Though I call for help, there is no justice
Maybe I shouldn’t be writing this.
Maybe I shouldn’t be giving an opinion about the violent deaths of black men and women at the hands of police.
I’m not black. I’m not a police officer.
I enjoy the tranquility of knowing that my family and friends, my home and things, are safe due to the work that peace officers are doing night and day. I can travel without fear and enjoy the freedom to congregate with whomever I like.
But many black people can’t feel safe, don’t feel free to go wherever they like or be with whomever they like. Walking, running, sitting in a car, going about your hobby or your job can get you killed if you’re the “wrong” color.
I’m not black.
Being black is not a choice. Being a police officer is. Choosing to escalate to violence against unarmed suspects is a choice.
My chosen profession never posed more threat to me than a paper cut. I didn’t put myself in harm’s way to protect others as my brothers in the military did. I’m quite sure if I saw an assault taking place, the first thing I’d do is call the police.
I’m not a police officer.
I recently was talking to a police officer who told me he was retiring after 20 years on the job in part because he felt he could no longer perform his duties as he wanted to. He implied many of his colleagues felt the same.
I should have asked what he was referring to. What restraints are on law enforcement now that he’d shed if he could in order to be a better policeman? Is kneeling on someone’s neck until they asphyxiate a necessary tactic?
I don’t have any police officer friends. I do have black friends.
Maybe I shouldn’t be writing this. Or maybe I should have written it a long time ago.
What I am is a human being. What I am is a Christian. What I am is an American.
What I am is frightened and angry — not for what might happen to me, but for what is happening to black citizens across this country, who can’t jog, drive a nice car or wear certain clothes in certain neighborhoods. Even asking someone for the common courtesy of leashing their dog can bring the police down on your head. Your own living room isn’t a safe place any more for people of color.
Security vs. freedom. Fear vs. empathy. Is institutional racism, extrajudicial persecution and summary execution the price we have to pay for security? That cost is far too high.
George Floyd’s death isn’t the first nor will it be the last to shock us, but we can’t let more die without action to try to prevent them.
Police culture needs to change. The warrior mentality that views the community as the enemy rather than those they are to “serve and protect” needs to go. Accountability is needed in the form of a federal blue-ribbon commission to investigate all police-related deaths. Trust is being destroyed and needs to be restored.
When I meet a police officer now, I don’t react with admiration, as I should. Instead, I am fearful. My eyes are on the gun. Not that I have much to worry about. I was born with a skin color that grants me an instant pass in many cases. I am well aware of my white male privilege, but it’s no excuse for hiding behind my sense of security.

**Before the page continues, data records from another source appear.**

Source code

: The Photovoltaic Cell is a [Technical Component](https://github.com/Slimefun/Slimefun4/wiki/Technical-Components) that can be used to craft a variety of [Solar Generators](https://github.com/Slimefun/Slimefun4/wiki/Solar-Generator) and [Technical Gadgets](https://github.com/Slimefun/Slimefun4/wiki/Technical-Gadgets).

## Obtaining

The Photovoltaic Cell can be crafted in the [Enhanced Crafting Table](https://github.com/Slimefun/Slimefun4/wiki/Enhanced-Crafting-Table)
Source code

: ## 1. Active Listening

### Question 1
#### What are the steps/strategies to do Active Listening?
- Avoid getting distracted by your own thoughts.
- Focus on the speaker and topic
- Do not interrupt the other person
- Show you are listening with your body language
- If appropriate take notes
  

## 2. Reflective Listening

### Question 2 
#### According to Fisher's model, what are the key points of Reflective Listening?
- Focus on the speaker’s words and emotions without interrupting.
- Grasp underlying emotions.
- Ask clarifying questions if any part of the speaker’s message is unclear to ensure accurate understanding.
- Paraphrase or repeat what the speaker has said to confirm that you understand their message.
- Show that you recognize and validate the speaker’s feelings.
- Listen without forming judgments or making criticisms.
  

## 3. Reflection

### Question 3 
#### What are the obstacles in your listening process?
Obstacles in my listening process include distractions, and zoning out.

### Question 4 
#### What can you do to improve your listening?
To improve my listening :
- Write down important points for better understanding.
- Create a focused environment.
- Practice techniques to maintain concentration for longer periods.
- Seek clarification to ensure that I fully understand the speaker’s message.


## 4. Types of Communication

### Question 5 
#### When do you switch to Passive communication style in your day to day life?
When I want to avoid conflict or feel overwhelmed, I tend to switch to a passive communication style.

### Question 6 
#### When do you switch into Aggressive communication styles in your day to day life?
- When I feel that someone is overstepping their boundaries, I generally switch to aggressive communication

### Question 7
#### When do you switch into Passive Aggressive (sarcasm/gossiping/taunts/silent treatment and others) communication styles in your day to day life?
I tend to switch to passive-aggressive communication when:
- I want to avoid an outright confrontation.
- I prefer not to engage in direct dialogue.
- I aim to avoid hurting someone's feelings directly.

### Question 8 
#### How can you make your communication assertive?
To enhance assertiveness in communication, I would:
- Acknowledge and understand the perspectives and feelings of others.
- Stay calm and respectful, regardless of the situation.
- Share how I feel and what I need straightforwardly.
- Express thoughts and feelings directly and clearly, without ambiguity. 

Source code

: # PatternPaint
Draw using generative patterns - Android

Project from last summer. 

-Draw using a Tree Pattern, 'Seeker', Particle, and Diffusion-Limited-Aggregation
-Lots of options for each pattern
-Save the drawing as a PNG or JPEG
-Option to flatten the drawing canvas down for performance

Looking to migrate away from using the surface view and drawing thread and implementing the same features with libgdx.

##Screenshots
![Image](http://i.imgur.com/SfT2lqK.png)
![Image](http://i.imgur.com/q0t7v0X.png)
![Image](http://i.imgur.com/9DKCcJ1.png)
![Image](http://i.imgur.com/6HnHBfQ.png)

What can we do as Christians to try to end this seemingly endless killing of unarmed, innocent black people? The Bible says to give it over to God. In Psalm 7:9, David cries out : “Bring to an end the violence of the wicked and make the righteous secure— you, the righteous God who probes minds and hearts.”
God will answer our prayers, but we must do our part. What is in our minds and hearts that God will see?
“Though I cry, ‘Violence!’ I get no response; though I call for help, there is no justice.” (Job 19:7)
We, as the instruments of God’s will, must respond. Justice, peace and understanding must guide our thoughts and actions. Without justice, there can be no peace. Without understanding, love cannot thrive.
Let your hearts be open to all. Be an ally and comfort to the oppressed.
Don’t see differences. See similarities.
The solution is not just big gestures. Every day offers an opportunity to make change in our society. Embrace those opportunities.
I am not black. I’m not a police officer. But I can demand both peace and justice for all of us.
Bob Gough is the chair of the Web Committee at Christ Reformed United Church of Christ.